24 HEURES - Le samedi 11 février 2012

Huit recommandations pour une meilleure transition au Cégep

23/08/2010 16h13 

C'était la rentrée au Cégep du Vieux-Montréal, lundi.
Photo : Sébastien St-Jean
Taxés par certains enseignants d’être moins bien préparés que leurs prédécesseurs, les cégépiens issus de la réforme proposent huit solutions qui leur permettront d’être mieux outillés dans leurs prochaines années d’études, des recommandations qui sont reçues froidement par les directeurs d’établissement.
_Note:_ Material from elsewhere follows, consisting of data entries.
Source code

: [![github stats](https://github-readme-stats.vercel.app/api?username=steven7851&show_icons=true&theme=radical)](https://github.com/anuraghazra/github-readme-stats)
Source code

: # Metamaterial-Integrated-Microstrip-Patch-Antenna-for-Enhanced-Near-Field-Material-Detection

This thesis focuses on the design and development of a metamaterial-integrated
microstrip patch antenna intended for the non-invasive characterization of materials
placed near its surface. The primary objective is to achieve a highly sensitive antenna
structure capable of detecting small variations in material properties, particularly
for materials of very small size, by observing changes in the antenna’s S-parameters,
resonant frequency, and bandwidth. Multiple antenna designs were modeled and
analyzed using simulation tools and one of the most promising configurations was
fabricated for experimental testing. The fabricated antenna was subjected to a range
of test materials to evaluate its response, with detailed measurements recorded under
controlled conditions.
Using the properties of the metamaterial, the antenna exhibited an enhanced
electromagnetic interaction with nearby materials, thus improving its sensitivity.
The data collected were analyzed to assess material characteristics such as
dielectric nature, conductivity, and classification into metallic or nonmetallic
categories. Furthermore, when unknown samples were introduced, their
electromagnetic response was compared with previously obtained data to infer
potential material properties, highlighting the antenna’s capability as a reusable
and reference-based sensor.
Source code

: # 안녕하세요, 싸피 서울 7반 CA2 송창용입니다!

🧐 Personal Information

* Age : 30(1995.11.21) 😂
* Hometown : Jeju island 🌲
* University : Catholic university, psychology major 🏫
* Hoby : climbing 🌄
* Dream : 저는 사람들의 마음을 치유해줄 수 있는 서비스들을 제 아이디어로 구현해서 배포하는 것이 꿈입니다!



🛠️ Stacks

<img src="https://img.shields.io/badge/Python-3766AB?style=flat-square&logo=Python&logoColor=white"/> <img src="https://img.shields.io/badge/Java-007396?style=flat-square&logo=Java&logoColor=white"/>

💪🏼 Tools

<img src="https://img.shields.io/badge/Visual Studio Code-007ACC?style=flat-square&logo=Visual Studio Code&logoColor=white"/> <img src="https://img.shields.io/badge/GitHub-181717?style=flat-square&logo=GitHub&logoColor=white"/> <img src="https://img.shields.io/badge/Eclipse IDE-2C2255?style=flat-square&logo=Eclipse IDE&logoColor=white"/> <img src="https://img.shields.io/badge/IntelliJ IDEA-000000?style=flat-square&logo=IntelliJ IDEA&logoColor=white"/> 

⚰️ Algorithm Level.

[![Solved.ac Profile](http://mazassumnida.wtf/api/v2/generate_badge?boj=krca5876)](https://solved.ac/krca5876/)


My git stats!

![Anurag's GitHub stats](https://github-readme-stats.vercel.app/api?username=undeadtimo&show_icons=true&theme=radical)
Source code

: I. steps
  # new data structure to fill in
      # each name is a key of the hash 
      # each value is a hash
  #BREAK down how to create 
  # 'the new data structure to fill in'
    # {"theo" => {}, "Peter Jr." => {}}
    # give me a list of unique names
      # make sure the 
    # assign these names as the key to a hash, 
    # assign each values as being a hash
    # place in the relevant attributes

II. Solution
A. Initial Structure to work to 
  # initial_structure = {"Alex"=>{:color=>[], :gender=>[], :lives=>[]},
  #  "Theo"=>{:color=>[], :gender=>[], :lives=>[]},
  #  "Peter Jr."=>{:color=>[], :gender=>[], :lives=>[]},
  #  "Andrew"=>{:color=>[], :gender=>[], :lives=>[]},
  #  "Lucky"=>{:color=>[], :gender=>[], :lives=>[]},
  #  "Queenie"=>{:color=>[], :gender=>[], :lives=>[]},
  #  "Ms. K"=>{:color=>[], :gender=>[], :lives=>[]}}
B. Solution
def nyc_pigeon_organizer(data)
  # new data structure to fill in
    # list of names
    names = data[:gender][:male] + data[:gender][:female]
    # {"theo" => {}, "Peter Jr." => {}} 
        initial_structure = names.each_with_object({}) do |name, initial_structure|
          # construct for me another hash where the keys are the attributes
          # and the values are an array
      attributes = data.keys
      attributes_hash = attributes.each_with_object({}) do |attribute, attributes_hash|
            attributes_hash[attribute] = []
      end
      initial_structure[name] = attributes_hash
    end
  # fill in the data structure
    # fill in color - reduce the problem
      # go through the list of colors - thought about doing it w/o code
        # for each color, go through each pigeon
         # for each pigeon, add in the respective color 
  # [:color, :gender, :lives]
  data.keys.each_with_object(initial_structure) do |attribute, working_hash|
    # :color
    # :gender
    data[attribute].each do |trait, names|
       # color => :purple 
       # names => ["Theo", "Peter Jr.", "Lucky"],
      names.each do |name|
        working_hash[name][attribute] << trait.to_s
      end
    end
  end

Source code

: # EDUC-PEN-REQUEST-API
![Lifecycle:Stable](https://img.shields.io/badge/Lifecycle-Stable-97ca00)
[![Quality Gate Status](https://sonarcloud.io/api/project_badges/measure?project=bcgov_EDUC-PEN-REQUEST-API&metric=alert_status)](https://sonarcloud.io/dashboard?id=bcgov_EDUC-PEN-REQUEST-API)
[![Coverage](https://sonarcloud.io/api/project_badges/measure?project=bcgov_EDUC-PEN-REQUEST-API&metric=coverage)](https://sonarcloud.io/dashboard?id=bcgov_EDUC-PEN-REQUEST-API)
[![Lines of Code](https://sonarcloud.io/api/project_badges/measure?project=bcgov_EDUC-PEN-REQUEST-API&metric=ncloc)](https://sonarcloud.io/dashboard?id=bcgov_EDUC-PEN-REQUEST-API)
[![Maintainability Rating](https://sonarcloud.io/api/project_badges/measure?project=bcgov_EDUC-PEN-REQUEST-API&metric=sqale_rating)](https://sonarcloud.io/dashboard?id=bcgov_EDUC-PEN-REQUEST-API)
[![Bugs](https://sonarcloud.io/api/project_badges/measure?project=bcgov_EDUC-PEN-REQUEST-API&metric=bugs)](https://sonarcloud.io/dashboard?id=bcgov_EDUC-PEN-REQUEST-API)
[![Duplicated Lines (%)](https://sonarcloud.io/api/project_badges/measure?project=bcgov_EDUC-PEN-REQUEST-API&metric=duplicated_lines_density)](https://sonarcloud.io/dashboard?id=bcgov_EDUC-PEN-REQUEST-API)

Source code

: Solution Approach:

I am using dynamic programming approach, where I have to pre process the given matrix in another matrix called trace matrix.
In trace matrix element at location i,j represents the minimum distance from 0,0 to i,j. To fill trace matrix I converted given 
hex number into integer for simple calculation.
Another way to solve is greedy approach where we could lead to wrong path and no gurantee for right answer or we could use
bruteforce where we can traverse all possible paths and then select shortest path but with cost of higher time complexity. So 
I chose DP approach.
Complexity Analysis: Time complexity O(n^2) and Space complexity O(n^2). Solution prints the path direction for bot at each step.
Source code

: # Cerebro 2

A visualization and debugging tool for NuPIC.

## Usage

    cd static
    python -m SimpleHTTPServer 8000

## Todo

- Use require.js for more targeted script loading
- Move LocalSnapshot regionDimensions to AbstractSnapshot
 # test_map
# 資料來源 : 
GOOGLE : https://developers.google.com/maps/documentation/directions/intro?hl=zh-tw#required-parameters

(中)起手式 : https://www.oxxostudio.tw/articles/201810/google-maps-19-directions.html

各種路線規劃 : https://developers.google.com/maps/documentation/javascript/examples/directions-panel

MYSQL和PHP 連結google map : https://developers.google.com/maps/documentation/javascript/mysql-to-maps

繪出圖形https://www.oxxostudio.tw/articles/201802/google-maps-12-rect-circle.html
Alors que la nouvelle cohorte d’étudiants entreprenait son diplôme d’études collégiales lundi, la Fédération étudiante collégiale du Québec (FECQ) propose à Québec des modifications dans les cours de français, de mathématique et de chimie et dans la pédagogie des enseignants.

Affirmant d’emblée être « plus autonomes et plus à l’aise dans certains domaines » que leurs prédécesseurs, les cégépiens se demandent tout de même s’ils sont à niveau dans tous les domaines.

La FECQ propose en effet dans cinq de ses huit recommandations d’ajouter au cégep des notions laissées de côté en mathématique et en chimie au secondaire, de modifier les préalables au programme de Science nature et d’éliminer la compétence à acquérir « Réviser et corriger » pour les meilleurs étudiants en français.

« Nous saluons les intentions du ministère de vouloir améliorer la qualité du français chez les jeunes, mais mettre tous les œufs dans le même panier ne nous apparaît pas la meilleure solution », fait valoir le président Léo Bureau-Blouin.

Ce dernier demande également aux directions d’établissement qu’elles dispensent des formations aux enseignants pour qu’ils « adaptent leurs pratiques pédagogiques en fonction des étudiants issus du renouveau pédagogique ».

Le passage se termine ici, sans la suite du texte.